Task instructions: Every entry needs to be written out again exactly, with its pictures removed.

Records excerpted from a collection
|---|

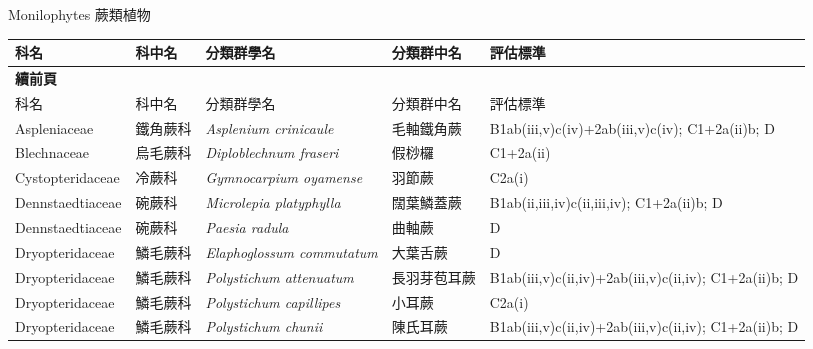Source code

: \noindent\normalfont\selectfont Monilophytes 蕨類植物
\footnotesize\selectfont
        {\def\arraystretch{1.5}\tabcolsep=2pt
        \begin{longtable}{p{2.5cm}p{2.5cm}p{4.5cm}p{2.5cm}p{3cm}}
        \toprule
          科名 & 科中名 & 分類群學名 & 分類群中名 & 評估標準 \\
        \midrule 
        \endfirsthead

        {{\bfseries 續前頁 }} \\
        科名 & 科中名 & 分類群學名 & 分類群中名 & 評估標準 \\
        \midrule
        \endhead
                Aspleniaceae & 鐵角蕨科 & \textit{Asplenium crinicaule}  & 毛軸鐵角蕨 & B1ab(iii,v)c(iv)+2ab(iii,v)c(iv); C1+2a(ii)b; D \index{Asplenium@\textit{Asplenium}!crinicaule@\textit{crinicaule}}  \index{毛軸鐵角蕨} \\
    Blechnaceae & 烏毛蕨科 & \textit{Diploblechnum fraseri}  & 假桫欏 & C1+2a(ii) \index{Diploblechnum@\textit{Diploblechnum}!fraseri@\textit{fraseri}}  \index{假桫欏} \\
    Cystopteridaceae & 冷蕨科 & \textit{Gymnocarpium oyamense}  & 羽節蕨 & C2a(i) \index{Gymnocarpium@\textit{Gymnocarpium}!oyamense@\textit{oyamense}}  \index{羽節蕨} \\
    Dennstaedtiaceae & 碗蕨科 & \textit{Microlepia platyphylla}  & 闊葉鱗蓋蕨 & B1ab(ii,iii,iv)c(ii,iii,iv); C1+2a(ii)b; D \index{Microlepia@\textit{Microlepia}!platyphylla@\textit{platyphylla}}  \index{闊葉鱗蓋蕨} \\
    Dennstaedtiaceae & 碗蕨科 & \textit{Paesia radula}  & 曲軸蕨 & D \index{Paesia@\textit{Paesia}!radula@\textit{radula}}  \index{曲軸蕨} \\
    Dryopteridaceae & 鱗毛蕨科 & \textit{Elaphoglossum commutatum}  & 大葉舌蕨 & D \index{Elaphoglossum@\textit{Elaphoglossum}!commutatum@\textit{commutatum}}  \index{大葉舌蕨} \\
    Dryopteridaceae & 鱗毛蕨科 & \textit{Polystichum attenuatum}  & 長羽芽苞耳蕨 & B1ab(iii,v)c(ii,iv)+2ab(iii,v)c(ii,iv); C1+2a(ii)b; D \index{Polystichum@\textit{Polystichum}!attenuatum@\textit{attenuatum}}  \index{長羽芽苞耳蕨} \\
    Dryopteridaceae & 鱗毛蕨科 & \textit{Polystichum capillipes}  & 小耳蕨 & C2a(i) \index{Polystichum@\textit{Polystichum}!capillipes@\textit{capillipes}}  \index{小耳蕨} \\
    Dryopteridaceae & 鱗毛蕨科 & \textit{Polystichum chunii}  & 陳氏耳蕨 & B1ab(iii,v)c(ii,iv)+2ab(iii,v)c(ii,iv); C1+2a(ii)b; D \index{Polystichum@\textit{Polystichum}!chunii@\textit{chunii}}  \index{陳氏耳蕨} \\

\end{longtable}}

|---|

Result of the exercise:
Source code

: \noindent\normalfont\selectfont Monilophytes 蕨類植物
\footnotesize\selectfont
        {\def\arraystretch{1.5}\tabcolsep=2pt
        \begin{longtable}{p{2.5cm}p{2.5cm}p{4.5cm}p{2.5cm}p{3cm}}
        \toprule
          科名 & 科中名 & 分類群學名 & 分類群中名 & 評估標準 \\
        \midrule 
        \endfirsthead

        {{\bfseries 續前頁 }} \\
        科名 & 科中名 & 分類群學名 & 分類群中名 & 評估標準 \\
        \midrule
        \endhead
                Aspleniaceae & 鐵角蕨科 & \textit{Asplenium crinicaule}  & 毛軸鐵角蕨 & B1ab(iii,v)c(iv)+2ab(iii,v)c(iv); C1+2a(ii)b; D \index{Asplenium@\textit{Asplenium}!crinicaule@\textit{crinicaule}}  \index{毛軸鐵角蕨} \\
    Blechnaceae & 烏毛蕨科 & \textit{Diploblechnum fraseri}  & 假桫欏 & C1+2a(ii) \index{Diploblechnum@\textit{Diploblechnum}!fraseri@\textit{fraseri}}  \index{假桫欏} \\
    Cystopteridaceae & 冷蕨科 & \textit{Gymnocarpium oyamense}  & 羽節蕨 & C2a(i) \index{Gymnocarpium@\textit{Gymnocarpium}!oyamense@\textit{oyamense}}  \index{羽節蕨} \\
    Dennstaedtiaceae & 碗蕨科 & \textit{Microlepia platyphylla}  & 闊葉鱗蓋蕨 & B1ab(ii,iii,iv)c(ii,iii,iv); C1+2a(ii)b; D \index{Microlepia@\textit{Microlepia}!platyphylla@\textit{platyphylla}}  \index{闊葉鱗蓋蕨} \\
    Dennstaedtiaceae & 碗蕨科 & \textit{Paesia radula}  & 曲軸蕨 & D \index{Paesia@\textit{Paesia}!radula@\textit{radula}}  \index{曲軸蕨} \\
    Dryopteridaceae & 鱗毛蕨科 & \textit{Elaphoglossum commutatum}  & 大葉舌蕨 & D \index{Elaphoglossum@\textit{Elaphoglossum}!commutatum@\textit{commutatum}}  \index{大葉舌蕨} \\
    Dryopteridaceae & 鱗毛蕨科 & \textit{Polystichum attenuatum}  & 長羽芽苞耳蕨 & B1ab(iii,v)c(ii,iv)+2ab(iii,v)c(ii,iv); C1+2a(ii)b; D \index{Polystichum@\textit{Polystichum}!attenuatum@\textit{attenuatum}}  \index{長羽芽苞耳蕨} \\
    Dryopteridaceae & 鱗毛蕨科 & \textit{Polystichum capillipes}  & 小耳蕨 & C2a(i) \index{Polystichum@\textit{Polystichum}!capillipes@\textit{capillipes}}  \index{小耳蕨} \\
    Dryopteridaceae & 鱗毛蕨科 & \textit{Polystichum chunii}  & 陳氏耳蕨 & B1ab(iii,v)c(ii,iv)+2ab(iii,v)c(ii,iv); C1+2a(ii)b; D \index{Polystichum@\textit{Polystichum}!chunii@\textit{chunii}}  \index{陳氏耳蕨} \\

\end{longtable}}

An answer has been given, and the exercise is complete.